Readers do not have to pay a deposit or any rent for the books and magazines they take. Instead, they are encouraged to donate 1 yuan (16 US cents) to charity at the bookshelf.
"Now you can read a real book, rather than staring at the cellphone through the metro ride," said Zou Shuxian, a spokeswoman for the Aizhi bookstore, which initiated the project jointly with Hujiang.com and Shanghai Metro Line 2.
"This will encourage more people to read on the Metro and improve the atmosphere of the whole city," said Chen Kuang, a spokesman with Shanghai No 2 Metro Co Ltd.
The Chinese Academy of Press and Publication released a survey recently that said the general public between the ages of 18 to 70 read 4.39 books in 2012, much fewer than in Western countries.
The program announced its official kickoff on Aug 18, after a trial operation over a period of months.
It has been a resounding success with office workers.

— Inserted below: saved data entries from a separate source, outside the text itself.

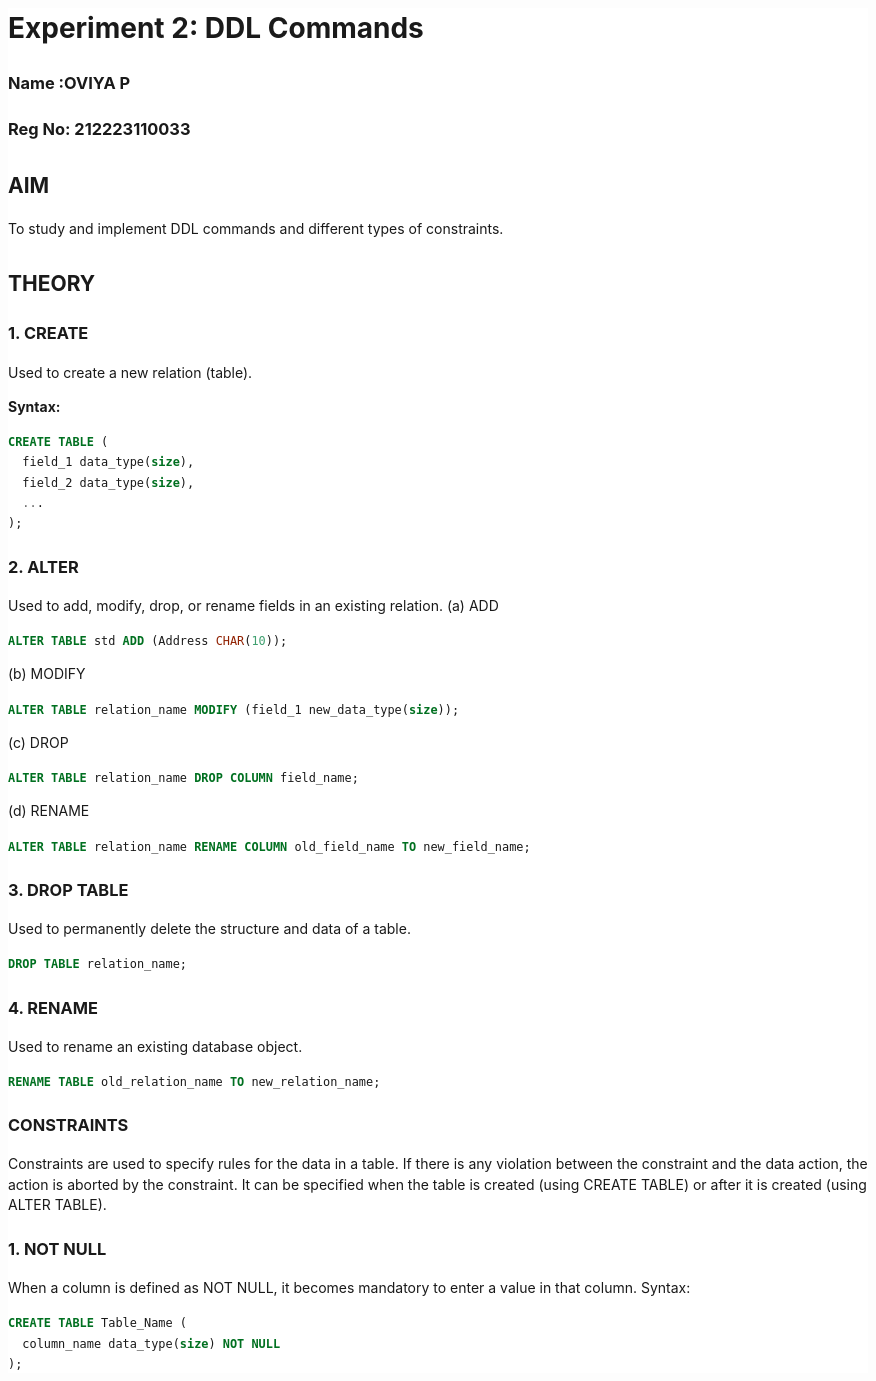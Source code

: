 # Experiment 2: DDL Commands
### Name :OVIYA P
### Reg No: 212223110033

## AIM
To study and implement DDL commands and different types of constraints.

## THEORY

### 1. CREATE
Used to create a new relation (table).

**Syntax:**
```sql
CREATE TABLE (
  field_1 data_type(size),
  field_2 data_type(size),
  ...
);
```
### 2. ALTER
Used to add, modify, drop, or rename fields in an existing relation.
(a) ADD
```sql
ALTER TABLE std ADD (Address CHAR(10));
```
(b) MODIFY
```sql
ALTER TABLE relation_name MODIFY (field_1 new_data_type(size));
```
(c) DROP
```sql
ALTER TABLE relation_name DROP COLUMN field_name;
```
(d) RENAME
```sql
ALTER TABLE relation_name RENAME COLUMN old_field_name TO new_field_name;
```
### 3. DROP TABLE
Used to permanently delete the structure and data of a table.
```sql
DROP TABLE relation_name;
```
### 4. RENAME
Used to rename an existing database object.
```sql
RENAME TABLE old_relation_name TO new_relation_name;
```
### CONSTRAINTS
Constraints are used to specify rules for the data in a table. If there is any violation between the constraint and the data action, the action is aborted by the constraint. It can be specified when the table is created (using CREATE TABLE) or after it is created (using ALTER TABLE).
### 1. NOT NULL
When a column is defined as NOT NULL, it becomes mandatory to enter a value in that column.
Syntax:
```sql
CREATE TABLE Table_Name (
  column_name data_type(size) NOT NULL
);
```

Waiting lines have developed during rush hour.
"Most people returned the books after reading, and many left a coin for our charity initiative," said a staff member for Aizhi at the Nanjing Road West Station.
"Even if some books are not returned, we believe the overall benefit is worthwhile," another staff member surnamed Li said.
All the books have green tape on the cover to inform people about the program. "Also to remind people it is borrowed and should be returned," Li said.
Hujiang.com, an online education provider, and Aizhi, a bookstore chain, joined hands to launch the project last year. It called on people to donate their used books to the 20 Aizhi bookstores at the metro stations.
The program allows Hujiang to publicize its educational program.
The public offered more than 100,000 books in eight months. Many were given to schools in less well-off areas. The rest, and magazines, were used for the program.
The trial operation began near office buildings in Zhangjiang, a high-tech park in Shanghai, and then expanded to the Metro.
"We also have a few shops along Metro Lines 3 and 4, and we hope to expand the service," she said.
"It is a great idea to have books used rather than leaving them to gather dust," said Yue Tingting, a PR official with Hujiang.
"You can't force people to read by regulations, but it is sensible to encourage people to read," said Huang Yuning, head of the literature department at Shanghai Translation Publishing House.
The digital age has seen book sales decline, but this shows there may be a twist in the tale, said Feng Tao, an editor and colleague of Huang.
In order to encourage more people to read, the General Administration of Press and Publication of China plans to issue a guideline promoting reading.